By using AWS re:Post, you agree to the AWS re:Post Terms of Use

Request for Assistance in Understanding and Managing 700,000 AWS CloudWatch Metrics

0

I am reaching out for assistance regarding a large volume of metrics in our AWS CloudWatch account, totaling approximately 700,000 metrics. We are currently unsure of the origin of many of these metrics and would greatly appreciate guidance in identifying their sources and managing this volume effectively.

Could you please assist with the following:

Source Identification: We need assistance in understanding where these metrics are coming from. Is there a way to analyze or break down the sources of these metrics to help us identify which services, instances, or processes are generating them?

Data Retention and Archiving: Once we have a better understanding of the source, are there best practices for adjusting data retention policies or archiving metrics to help manage storage and costs effectively?

Cost Optimization: Given the unexpectedly high volume, any advice on cost optimization for CloudWatch would be invaluable. Are there specific steps or configurations that could help reduce costs associated with this number of metrics?

Alternative Storage Solutions: If we determine that many of these metrics are non-essential, are there alternative AWS services or approaches to store and analyze this data more cost-effectively, particularly for metrics that do not require real-time access?

Any guidance, documentation, or support in understanding and managing these metrics would be greatly appreciated.

3 Answers
0

Normally, the names and namespaces of the metrics are the best indication of their sources. Metrics produced by AWS's standard services follow a systematic naming convention. Custom metrics might be named in whichever way, but in most cases, when the effort is made to produce custom metrics, due consideration is given to making them useful by structuring them with proper naming.

If you browse the namespace structure and the individual metrics underneath them simply in the CloudWatch metrics console, is there a small number of namespaces under which the bulk of the 700,000 metrics are located? Or is there a huge number of namespaces? If there is only a handful of namespaces, do their names reveal anything about their source and purpose? If the number of namespaces is large, is there a pattern to them, such as essentially the same namespace being duplicated for a large number of servers or applications?

EXPERT
answered a month ago
profile picture
EXPERT
reviewed a month ago
0

Hi, building on what the experts already shared, I’d like to draw your attention to a possible help in analyzing your metrics and provide a few more specific answers to your questions.

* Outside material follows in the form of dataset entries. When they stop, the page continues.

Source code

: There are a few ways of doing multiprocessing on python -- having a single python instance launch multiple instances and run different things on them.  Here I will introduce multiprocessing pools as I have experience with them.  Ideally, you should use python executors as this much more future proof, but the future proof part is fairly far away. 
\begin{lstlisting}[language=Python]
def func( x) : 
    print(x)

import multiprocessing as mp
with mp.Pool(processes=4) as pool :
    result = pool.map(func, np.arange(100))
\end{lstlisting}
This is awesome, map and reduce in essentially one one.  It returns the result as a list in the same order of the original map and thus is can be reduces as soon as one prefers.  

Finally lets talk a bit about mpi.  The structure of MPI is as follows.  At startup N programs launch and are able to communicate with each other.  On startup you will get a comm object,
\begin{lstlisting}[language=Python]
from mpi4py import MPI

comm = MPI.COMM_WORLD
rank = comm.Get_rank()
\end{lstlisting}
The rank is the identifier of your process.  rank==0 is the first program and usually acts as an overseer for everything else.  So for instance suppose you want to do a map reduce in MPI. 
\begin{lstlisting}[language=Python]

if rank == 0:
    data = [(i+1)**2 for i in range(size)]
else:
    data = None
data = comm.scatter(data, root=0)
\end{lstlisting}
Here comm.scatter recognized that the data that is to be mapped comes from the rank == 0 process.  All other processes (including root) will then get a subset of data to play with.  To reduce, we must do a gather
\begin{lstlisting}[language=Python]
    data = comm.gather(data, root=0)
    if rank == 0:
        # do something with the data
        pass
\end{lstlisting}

Source identification: as pointed out by the experts, your metrics are grouped by namespace. They pointed out a question, that maybe you have a specific namespace with a high concentration of metrics. This may happen for example when you have a very high number of dimension values, as every dimension value creates a distinct metric. If that were your case, or if you need a way to quickly drill down in a huge block of metrics in your account, have you seen the following blog post? https://aws.amazon.com/blogs/mt/analyzing-your-custom-metrics-spend-contributors-in-amazon-cloudwatch/ - the solution in that blog post is designed explicitly to find out immediately the biggest contributors in number of metrics.

Data retention: The metrics retention is fixed, there’s a 15 month retention. A metric disappears from the UI list after not having been sent data to for 2 weeks, but the metric data remains queryable using the API or by specifying manually the name of the metric in the source of a dashboard widget. However please note that the retention does not induce any new costs. You only need archiving if you want to keep metrics data for more than 15 months.

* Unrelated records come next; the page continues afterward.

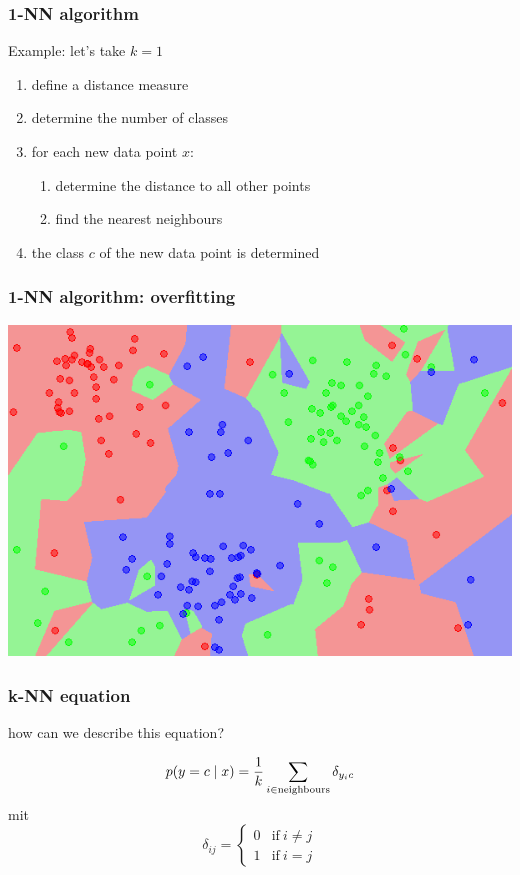 \documentclass[USenglish,pdftex,compress,10pt,svgnamesi]{beamer}%
\begin{document}
\begin{frame}
\frametitle{1-NN algorithm}

Example: let's take $k=1$

\begin{enumerate}
\item define a distance measure
\item determine the number of classes
\item for each new data point $x$:
	\begin{enumerate}
	\item determine the distance to all other points
	\item find the nearest neighbours
	\end{enumerate}
\item the class $c$ of the new data point is determined
\end{enumerate}
\end{frame}



\begin{frame}
\frametitle{1-NN algorithm: overfitting}

 \includegraphics[width=\textwidth]{knn1}

\end{frame}



\begin{frame}
\frametitle{k-NN equation}

how can we describe this equation?

\pause

$$p(y = c \mid x) = {1 \over k} \sum_{i \in \mathrm{neighbours}} \delta_{y_ic}$$
mit
$$\delta_{ij} = \begin{cases}0 &\mathrm{if\ } i \neq j \\ 1 &\mathrm{if\ } i = j\end{cases}$$

\end{frame}
\end{document}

Cost: you incur spend only when you ingest metrics values. The way to reduce costs is to identify the source and what’s driving a high number of metrics. If it’s a dimension that has too many values, and you don’t need that level of granularity, you need to change the way the metric is emitted to reduce the number of dimensions. An example is if you emit a metric with 4xx error count per API endpoint and per session - the session id would have a lot of values, creating a lot of metrics. Maybe you don’t need that level of details as a metric, and you only need a metric with the 4xx error count per API endpoint - by removing the session id from the dimensions when you send the metrics data, you would greatly reduce the number of metrics and drive down costs. If you are creating a metric using a metric filter with a dimension whose values come from the logs and that’s too many values, you could either use a less verbose dimension or create a Contributor Insight rule to analyze the data instead of creating a metric. Those are just two examples, I hope you find them useful, or the blog post can help you. There’s also a dedicated documentation page at https://docs.aws.amazon.com/AmazonCloudWatch/latest/monitoring/cloudwatch_billing.html

profile pictureAWS
answered a month ago
profile picture
EXPERT
reviewed 15 days ago
-1

Certainly, I can help you address the challenges you're facing with your large volume of AWS CloudWatch metrics. Let's break this down into the areas you've mentioned:

  1. Source Identification: To identify the sources of your 700,000 metrics, you can use AWS Cost Explorer and AWS Cost and Usage Reports integrated with Amazon Athena. These tools can help you analyze your CloudWatch usage data and break down the metrics by service, instance, or process. You can also use the CloudWatch console to view metrics by namespace, which can give you insights into which AWS services are generating the most metrics.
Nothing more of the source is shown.